[Start of Attachment]

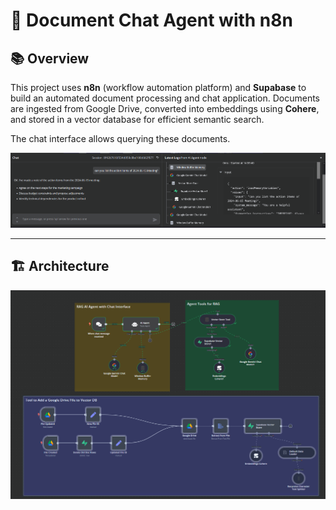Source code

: # 🚀 **Document Chat Agent with n8n**

## 📚 **Overview**  
This project uses **n8n** (workflow automation platform) and **Supabase** to build an automated document processing and chat application. Documents are ingested from Google Drive, converted into embeddings using **Cohere**, and stored in a vector database for efficient semantic search.

The chat interface allows querying these documents.

![workflow](https://github.com/supreetshm947/document_conv_agent/blob/main/chat.png)

---

## 🏗️ **Architecture**

![workflow](https://github.com/supreetshm947/document_conv_agent/blob/main/workflow_n8n.png)
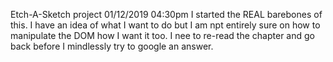Etch-A-Sketch project
01/12/2019 04:30pm
I started the REAL barebones of this. I have an idea of what I want to do but I am npt entirely sure on how to manipulate the DOM how I want it too. I nee to re-read the chapter and go back before I mindlessly try to google an answer.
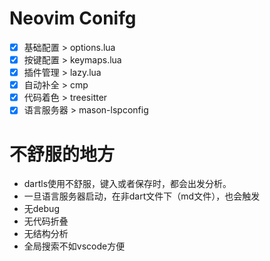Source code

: # Neovim Conifg
- [x] 基础配置 > options.lua
- [x] 按键配置 > keymaps.lua
- [x] 插件管理 > lazy.lua
- [x] 自动补全 > cmp
- [x] 代码着色 > treesitter
- [x] 语言服务器 > mason-lspconfig

# 不舒服的地方
- dartls使用不舒服，键入或者保存时，都会出发分析。
- 一旦语言服务器启动，在非dart文件下（md文件），也会触发
- 无debug
- 无代码折叠
- 无结构分析
- 全局搜索不如vscode方便
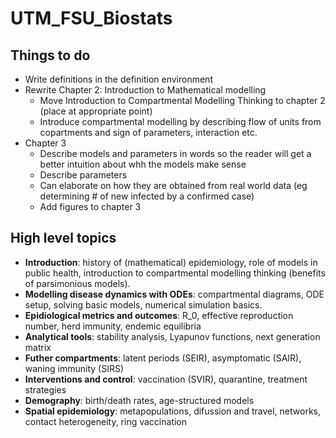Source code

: # UTM_FSU_Biostats

## Things to do

- Write definitions in the definition environment
- Rewrite Chapter 2: Introduction to Mathematical modelling
  - Move Introduction to Compartmental Modelling Thinking to chapter 2 (place at appropriate point)
  - Introduce compartmental modelling by describing flow of units from copartments and sign of parameters, interaction etc.
- Chapter 3
  - Describe models and parameters in words so the reader will get a better intuition about whh the models make sense
  - Describe parameters
  - Can elaborate on how they are obtained from real world data (eg determining # of new infected by a confirmed case)
  - Add figures to chapter 3

## High level topics

- **Introduction**: history of (mathematical) epidemiology, role of models in public health, introduction to compartmental modelling thinking (benefits of parsimonious models).
- **Modelling disease dynamics with ODEs**: compartmental diagrams, ODE setup, solving basic models, numerical simulation basics.
- **Epidiological metrics and outcomes**: R_0, effective reproduction number, herd immunity, endemic equilibria
- **Analytical tools**: stability analysis, Lyapunov functions, next generation matrix
- **Futher compartments**: latent periods (SEIR), asymptomatic (SAIR), waning immunity (SIRS)
- **Interventions and control**: vaccination (SVIR), quarantine, treatment strategies
- **Demography**: birth/death rates, age-structured models
- **Spatial epidemiology**: metapopulations, difussion and travel, networks, contact heterogeneity, ring vaccination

[End of Attachment]

REQUIREMENT » Return only what runs from the line containing "- **Modelling disease" to the last line of the records above, both ends included, exactly as written.

EXERCISE ANSWER »
- **Modelling disease dynamics with ODEs**: compartmental diagrams, ODE setup, solving basic models, numerical simulation basics.
- **Epidiological metrics and outcomes**: R_0, effective reproduction number, herd immunity, endemic equilibria
- **Analytical tools**: stability analysis, Lyapunov functions, next generation matrix
- **Futher compartments**: latent periods (SEIR), asymptomatic (SAIR), waning immunity (SIRS)
- **Interventions and control**: vaccination (SVIR), quarantine, treatment strategies
- **Demography**: birth/death rates, age-structured models
- **Spatial epidemiology**: metapopulations, difussion and travel, networks, contact heterogeneity, ring vaccination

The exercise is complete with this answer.